(Records from a data collection)
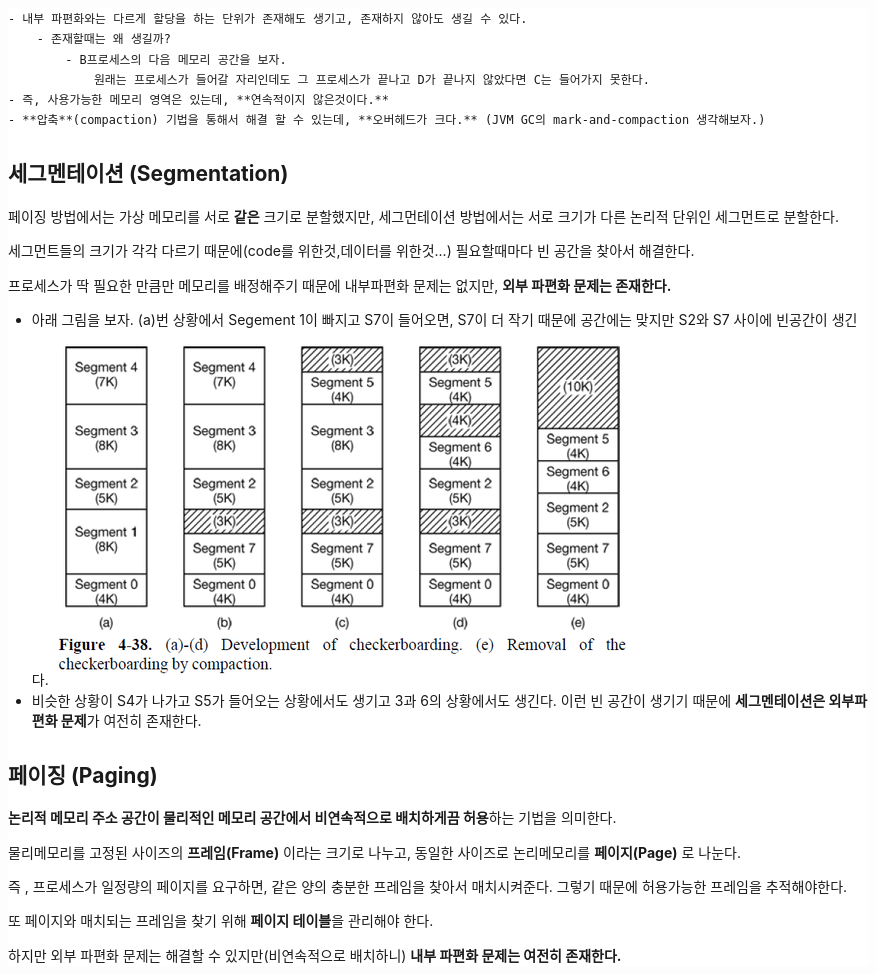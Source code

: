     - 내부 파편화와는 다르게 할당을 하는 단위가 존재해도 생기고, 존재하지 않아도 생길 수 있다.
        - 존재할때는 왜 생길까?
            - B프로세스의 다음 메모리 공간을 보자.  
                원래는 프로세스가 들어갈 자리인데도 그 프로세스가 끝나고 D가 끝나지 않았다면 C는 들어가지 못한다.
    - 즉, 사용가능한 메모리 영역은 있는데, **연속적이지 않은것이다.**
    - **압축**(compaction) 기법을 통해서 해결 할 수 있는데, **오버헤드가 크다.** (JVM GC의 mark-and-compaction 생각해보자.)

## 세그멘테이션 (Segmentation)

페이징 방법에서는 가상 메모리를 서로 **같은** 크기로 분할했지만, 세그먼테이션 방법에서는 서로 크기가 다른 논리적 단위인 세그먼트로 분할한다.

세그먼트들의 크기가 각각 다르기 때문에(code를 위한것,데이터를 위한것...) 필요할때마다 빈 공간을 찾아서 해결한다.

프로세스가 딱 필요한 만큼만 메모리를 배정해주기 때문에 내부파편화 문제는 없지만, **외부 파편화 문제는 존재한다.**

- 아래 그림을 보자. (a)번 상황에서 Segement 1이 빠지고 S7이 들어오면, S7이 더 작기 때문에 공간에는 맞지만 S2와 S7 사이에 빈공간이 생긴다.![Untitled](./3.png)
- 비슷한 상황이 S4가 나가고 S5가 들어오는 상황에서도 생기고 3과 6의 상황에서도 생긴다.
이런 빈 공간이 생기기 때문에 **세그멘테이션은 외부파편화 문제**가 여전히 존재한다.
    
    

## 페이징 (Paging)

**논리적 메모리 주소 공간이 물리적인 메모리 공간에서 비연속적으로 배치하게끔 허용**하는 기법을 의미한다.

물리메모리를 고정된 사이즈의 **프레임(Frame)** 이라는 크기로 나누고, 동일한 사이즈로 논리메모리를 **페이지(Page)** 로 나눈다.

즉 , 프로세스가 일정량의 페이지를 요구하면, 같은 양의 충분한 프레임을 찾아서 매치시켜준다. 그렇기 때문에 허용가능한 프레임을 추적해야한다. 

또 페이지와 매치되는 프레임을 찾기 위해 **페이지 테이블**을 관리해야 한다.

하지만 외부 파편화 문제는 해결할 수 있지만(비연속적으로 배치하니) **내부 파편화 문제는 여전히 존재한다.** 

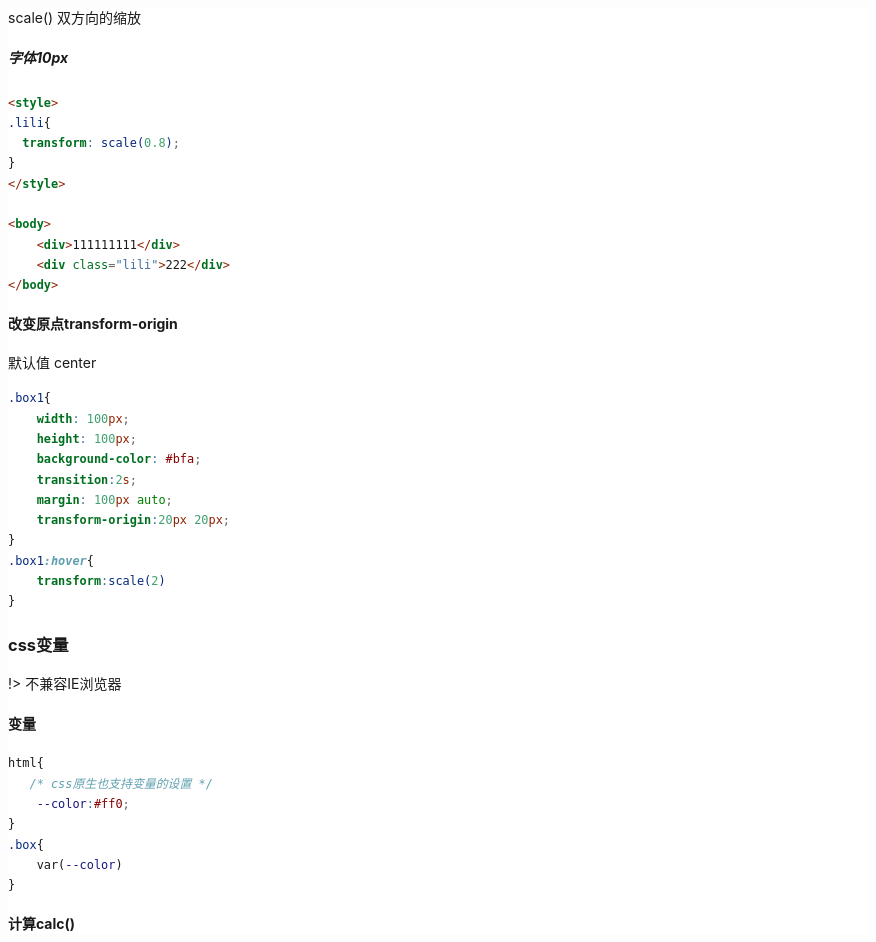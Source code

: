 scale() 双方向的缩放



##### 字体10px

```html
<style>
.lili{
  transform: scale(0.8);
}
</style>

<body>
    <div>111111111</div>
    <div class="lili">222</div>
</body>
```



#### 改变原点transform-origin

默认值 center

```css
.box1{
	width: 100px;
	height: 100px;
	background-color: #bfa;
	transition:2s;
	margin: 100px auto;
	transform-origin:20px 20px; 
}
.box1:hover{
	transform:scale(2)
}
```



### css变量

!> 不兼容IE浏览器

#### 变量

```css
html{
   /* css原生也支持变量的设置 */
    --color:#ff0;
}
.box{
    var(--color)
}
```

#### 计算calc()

* [WORK TASK]
Where an entry holds a picture, leave the picture out and output the rest exactly.

* [RESULT FOR THIS TASK]
Source code

:     - 내부 파편화와는 다르게 할당을 하는 단위가 존재해도 생기고, 존재하지 않아도 생길 수 있다.
        - 존재할때는 왜 생길까?
            - B프로세스의 다음 메모리 공간을 보자.  
                원래는 프로세스가 들어갈 자리인데도 그 프로세스가 끝나고 D가 끝나지 않았다면 C는 들어가지 못한다.
    - 즉, 사용가능한 메모리 영역은 있는데, **연속적이지 않은것이다.**
    - **압축**(compaction) 기법을 통해서 해결 할 수 있는데, **오버헤드가 크다.** (JVM GC의 mark-and-compaction 생각해보자.)

## 세그멘테이션 (Segmentation)

페이징 방법에서는 가상 메모리를 서로 **같은** 크기로 분할했지만, 세그먼테이션 방법에서는 서로 크기가 다른 논리적 단위인 세그먼트로 분할한다.

세그먼트들의 크기가 각각 다르기 때문에(code를 위한것,데이터를 위한것...) 필요할때마다 빈 공간을 찾아서 해결한다.

프로세스가 딱 필요한 만큼만 메모리를 배정해주기 때문에 내부파편화 문제는 없지만, **외부 파편화 문제는 존재한다.**

- 아래 그림을 보자. (a)번 상황에서 Segement 1이 빠지고 S7이 들어오면, S7이 더 작기 때문에 공간에는 맞지만 S2와 S7 사이에 빈공간이 생긴다.![Untitled](./3.png)
- 비슷한 상황이 S4가 나가고 S5가 들어오는 상황에서도 생기고 3과 6의 상황에서도 생긴다.
이런 빈 공간이 생기기 때문에 **세그멘테이션은 외부파편화 문제**가 여전히 존재한다.
    
    

## 페이징 (Paging)

**논리적 메모리 주소 공간이 물리적인 메모리 공간에서 비연속적으로 배치하게끔 허용**하는 기법을 의미한다.

물리메모리를 고정된 사이즈의 **프레임(Frame)** 이라는 크기로 나누고, 동일한 사이즈로 논리메모리를 **페이지(Page)** 로 나눈다.

즉 , 프로세스가 일정량의 페이지를 요구하면, 같은 양의 충분한 프레임을 찾아서 매치시켜준다. 그렇기 때문에 허용가능한 프레임을 추적해야한다. 

또 페이지와 매치되는 프레임을 찾기 위해 **페이지 테이블**을 관리해야 한다.

하지만 외부 파편화 문제는 해결할 수 있지만(비연속적으로 배치하니) **내부 파편화 문제는 여전히 존재한다.** 

Source code

: scale() 双方向的缩放



##### 字体10px

```html
<style>
.lili{
  transform: scale(0.8);
}
</style>

<body>
    <div>111111111</div>
    <div class="lili">222</div>
</body>
```



#### 改变原点transform-origin

默认值 center

```css
.box1{
	width: 100px;
	height: 100px;
	background-color: #bfa;
	transition:2s;
	margin: 100px auto;
	transform-origin:20px 20px; 
}
.box1:hover{
	transform:scale(2)
}
```



### css变量

!> 不兼容IE浏览器

#### 变量

```css
html{
   /* css原生也支持变量的设置 */
    --color:#ff0;
}
.box{
    var(--color)
}
```

#### 计算calc()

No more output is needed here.